Frankfurt a./M., den 6. November 1892.
Lieber Johannes,
ich darf also doch nach Deinem letzten Schreiben annehmen, daß Du die Anhang-Angelegenheit übernehmen willst, und danke Dir im voraus für die Bemühungen, denen Du Dich damit unterziehst. Ich habe alles herausgesucht, glaube nun aber doch kaum, daß wir noch anderes finden werden, als die zwei Lieder, wovon das 2. doch fast gar zu klein ist? Ich habe das ganze Heft durchgesehen, finde aber doch außer den zweien keines, das man veröffentlichen sollte! Sie sind zum Teil doch wie von einem talentvollen Kinde und da ist’s doch besser, man läßt sie nicht drucken. Aber die zweie hätten das Interesse, daß er sie später zu den Sonaten benutzt hat, sie ihm tiefer in der Seele lagen. Du hast sie Dir früher ’mal abgeschrieben und könntest sie nach Deiner Kopie abschreiben lassen. Ich schicke dann das Buch nicht erst, aber die Variationen mit allem dazu Gehörigen würde ich Dir senden, denn wir haben zwar einige Male nach den Stimmen gespielt, aber wirklich von einem Sachverständigen, Musiker, sind sie nicht revidiert, und wenn es auch wäre, Du siehst sie doch mit anderen Augen als alle die anderen. Ein Duett aber kenne ich gar nicht und will es mir kommen lassen. In vielen Skizzenbänden habe ich noch nachgesehen, da stehen aber nur Anfänge von gedruckten Sachen, auch ungedruckten, aber keine Stücke. Es würde sich also handeln um die 3 Stücke (von Dir herausgegeben), die zwei Lieder und die Variationen für 2 Pianoforte. Darf ich Dir nun die Variationen schicken? Und willst Du die zwei Lieder zum Druck vorbereiten? Es sind vielleicht einzelne Noten im Arrangement zu verbessern? –
Wozu sollen wir aber den Spitta gebrauchen? Einige einfache Worte von Dir werden mehr sagen als ein ganzer großer Aufsatz von Spitta über dasselbe. Ich bitte Dich, lieber Johannes, tue es und unter Deinem Namen, nicht dem meinigen, das wäre ja unnütz.
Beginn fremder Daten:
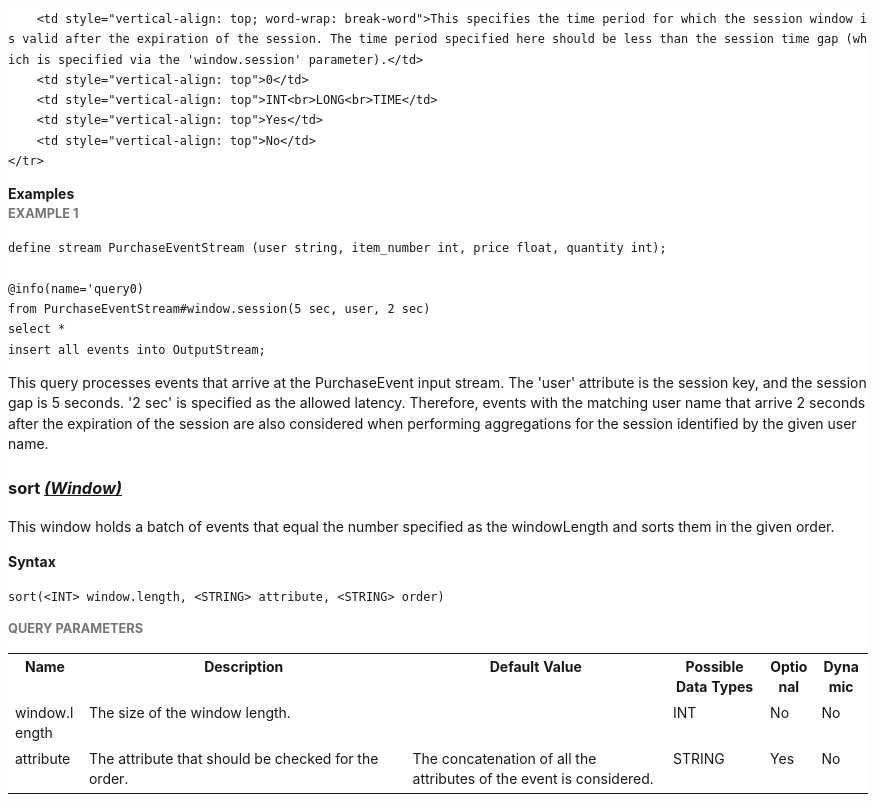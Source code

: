        <td style="vertical-align: top; word-wrap: break-word">This specifies the time period for which the session window is valid after the expiration of the session. The time period specified here should be less than the session time gap (which is specified via the 'window.session' parameter).</td>
        <td style="vertical-align: top">0</td>
        <td style="vertical-align: top">INT<br>LONG<br>TIME</td>
        <td style="vertical-align: top">Yes</td>
        <td style="vertical-align: top">No</td>
    </tr>
</table>

<span id="examples" class="md-typeset" style="display: block; font-weight: bold;">Examples</span>
<span id="example-1" class="md-typeset" style="display: block; color: rgba(0, 0, 0, 0.54); font-size: 12.8px; font-weight: bold;">EXAMPLE 1</span>
```
define stream PurchaseEventStream (user string, item_number int, price float, quantity int);

@info(name='query0) 
from PurchaseEventStream#window.session(5 sec, user, 2 sec) 
select * 
insert all events into OutputStream;
```
<p style="word-wrap: break-word">This query processes events that arrive at the PurchaseEvent input stream. The 'user' attribute is the session key, and the session gap is 5 seconds. '2 sec' is specified as the allowed latency. Therefore, events with the matching user name that arrive 2 seconds after the expiration of the session are also considered when performing aggregations for the session identified by the given user name.</p>

### sort *<a target="_blank" href="../../query-guide/#window">(Window)</a>*

<p style="word-wrap: break-word">This window holds a batch of events that equal the number specified as the windowLength and sorts them in the given order.</p>

<span id="syntax" class="md-typeset" style="display: block; font-weight: bold;">Syntax</span>
```
sort(<INT> window.length, <STRING> attribute, <STRING> order)
```

<span id="query-parameters" class="md-typeset" style="display: block; color: rgba(0, 0, 0, 0.54); font-size: 12.8px; font-weight: bold;">QUERY PARAMETERS</span>
<table>
    <tr>
        <th>Name</th>
        <th style="min-width: 20em">Description</th>
        <th>Default Value</th>
        <th>Possible Data Types</th>
        <th>Optional</th>
        <th>Dynamic</th>
    </tr>
    <tr>
        <td style="vertical-align: top">window.length</td>
        <td style="vertical-align: top; word-wrap: break-word">The size of the window length.</td>
        <td style="vertical-align: top"></td>
        <td style="vertical-align: top">INT</td>
        <td style="vertical-align: top">No</td>
        <td style="vertical-align: top">No</td>
    </tr>
    <tr>
        <td style="vertical-align: top">attribute</td>
        <td style="vertical-align: top; word-wrap: break-word">The attribute that should be checked for the order.</td>
        <td style="vertical-align: top">The concatenation of all the attributes of the event is considered.</td>
        <td style="vertical-align: top">STRING</td>
        <td style="vertical-align: top">Yes</td>
        <td style="vertical-align: top">No</td>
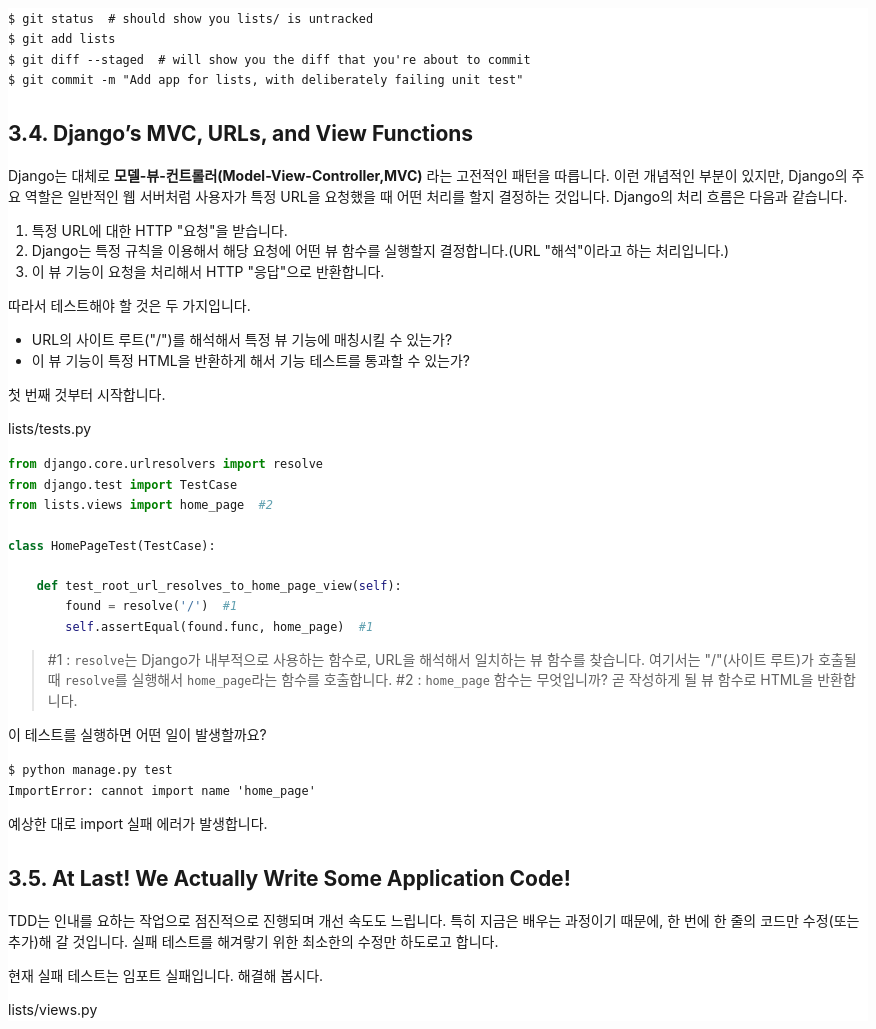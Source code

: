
 ```
$ git status  # should show you lists/ is untracked
$ git add lists
$ git diff --staged  # will show you the diff that you're about to commit
$ git commit -m "Add app for lists, with deliberately failing unit test"
```

## 3.4. Django’s MVC, URLs, and View Functions

Django는 대체로 **모델-뷰-컨트롤러(Model-View-Controller,MVC)** 라는 고전적인 패턴을 따릅니다. 이런 개념적인 부분이 있지만, Django의 주요 역할은 일반적인 웹 서버처럼 사용자가 특정 URL을 요청했을 때 어떤 처리를 할지 결정하는 것입니다. Django의 처리 흐름은 다음과 같습니다.  

1. 특정 URL에 대한 HTTP "요청"을 받습니다.
2. Django는 특정 규칙을 이용해서 해당 요청에 어떤 뷰 함수를 실행할지 결정합니다.(URL "해석"이라고 하는 처리입니다.)
3. 이 뷰 기능이 요청을 처리해서 HTTP "응답"으로 반환합니다.

따라서 테스트해야 할 것은 두 가지입니다.

- URL의 사이트 루트("/")를 해석해서 특정 뷰 기능에 매칭시킬 수 있는가?
- 이 뷰 기능이 특정 HTML을 반환하게 해서 기능 테스트를 통과할 수 있는가?

첫 번째 것부터 시작합니다.

lists/tests.py

```python
from django.core.urlresolvers import resolve
from django.test import TestCase
from lists.views import home_page  #2

class HomePageTest(TestCase):

    def test_root_url_resolves_to_home_page_view(self):
        found = resolve('/')  #1
        self.assertEqual(found.func, home_page)  #1
```

> #1 : `resolve`는 Django가 내부적으로 사용하는 함수로, URL을 해석해서 일치하는 뷰 함수를 찾습니다. 여기서는 "/"(사이트 루트)가 호출될 때 `resolve`를 실행해서 `home_page`라는 함수를 호출합니다.
> #2 : `home_page` 함수는 무엇입니까? 곧 작성하게 될 뷰 함수로 HTML을 반환합니다.

이 테스트를 실행하면 어떤 일이 발생할까요?

```
$ python manage.py test
ImportError: cannot import name 'home_page'
```
예상한 대로 import 실패 에러가 발생합니다.

## 3.5. At Last! We Actually Write Some Application Code!

TDD는 인내를 요하는 작업으로 점진적으로 진행되며 개선 속도도 느립니다. 특히 지금은 배우는 과정이기 때문에, 한 번에 한 줄의 코드만 수정(또는 추가)해 갈 것입니다. 실패 테스트를 해겨랗기 위한 최소한의 수정만 하도로고 합니다.  

현재 실패 테스트는 임포트 실패입니다. 해결해 봅시다.

lists/views.py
Hier gibt es viel hin und her über die Nachfolge Dessoffs, Alois Schmitt ist auch vor wenig Tagen hier angekommen, ich denke, um sich zu melden! – Er spricht sich nicht aus. Scholz übernimmt das nächste Konzert im Theater, ich denke mir, wohl auch die anderen, wenn nicht etwa ein provisorischer Kapellmeister eintritt. . . .
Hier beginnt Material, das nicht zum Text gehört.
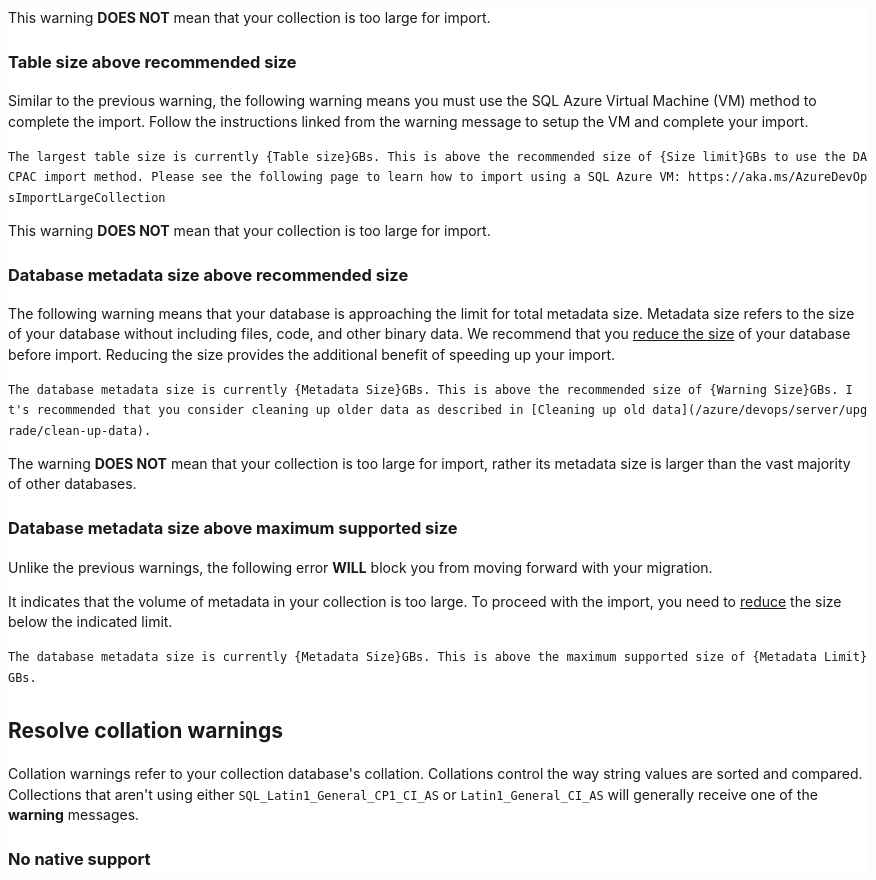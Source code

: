 This warning **DOES NOT** mean that your collection is too large for import. 

### Table size above recommended size

Similar to the previous warning, the following warning means you must use the SQL Azure Virtual Machine (VM) method to complete the import. Follow the instructions linked from the warning message to setup the VM and complete your import.  

```cmdline
The largest table size is currently {Table size}GBs. This is above the recommended size of {Size limit}GBs to use the DACPAC import method. Please see the following page to learn how to import using a SQL Azure VM: https://aka.ms/AzureDevOpsImportLargeCollection  
```

This warning **DOES NOT** mean that your collection is too large for import. 

### Database metadata size above recommended size

The following warning means that your database is approaching the limit for total metadata size. Metadata size refers to the size of your database without including files, code, and other binary data. We recommend that you [reduce the size](/azure/devops/server/upgrade/clean-up-data) of your database before import. Reducing the size provides the additional benefit of speeding up your import.

```cmdline
The database metadata size is currently {Metadata Size}GBs. This is above the recommended size of {Warning Size}GBs. It's recommended that you consider cleaning up older data as described in [Cleaning up old data](/azure/devops/server/upgrade/clean-up-data).
```

The warning **DOES NOT** mean that your collection is too large for import, rather its metadata size is larger than the vast majority of other databases. 

### Database metadata size above maximum supported size

Unlike the previous warnings, the following error **WILL** block you from moving forward with your migration. 

It indicates that the volume of metadata in your collection is too large. To proceed with the import, you need to [reduce](/azure/devops/server/upgrade/clean-up-data) the size below the indicated limit.   

```cmdline
The database metadata size is currently {Metadata Size}GBs. This is above the maximum supported size of {Metadata Limit}GBs.
```



## Resolve collation warnings

Collation warnings refer to your collection database's collation. Collations control the way string values are sorted and compared. Collections that aren't using either `SQL_Latin1_General_CP1_CI_AS` or `Latin1_General_CI_AS` will generally receive one of the **warning** messages.  

### No native support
Schließlich muß ich Dir aber noch sagen, daß ich ganz begeistert bin über Deine drei neueren Stücke – das erste und dritte spiele ich immer, wie wunderbar beide, jedes in seiner Weise, im dritten, das eine so nationale Färbung hat (etwa Schottisch?), kann ich mich ganz vergessen. Wie sind da die Schlußtakte himmlisch. Aber auch die ersteren, das Intermezzo H Moll mit dem non troppo presto, wo ich mir mit den Fingern ein besonderes Pläsier mache, dann das Capriccio in G Moll mit dem Marsch, ferner das Notturno – auch diese spiele ich mit Passion, und muß ich Dir nochmals dafür danken – sie erhellen mein ödes musikalisches Dasein, denn nur am Klavier kann ich Musik genießen, Orchester und Quartettmusik nicht ertragen – da ist es, als spielte jeder etwas anderes.
Jetzt aber zum Schluß und nur noch einen warmen Gruß von Deiner
Clara.

[Umschlag]
Herrn
Dr Johannes Brahms.
Wien IV
4 Karlsstrasse.

  Absender: Schumann, Clara, geb Wieck, Clara (3179)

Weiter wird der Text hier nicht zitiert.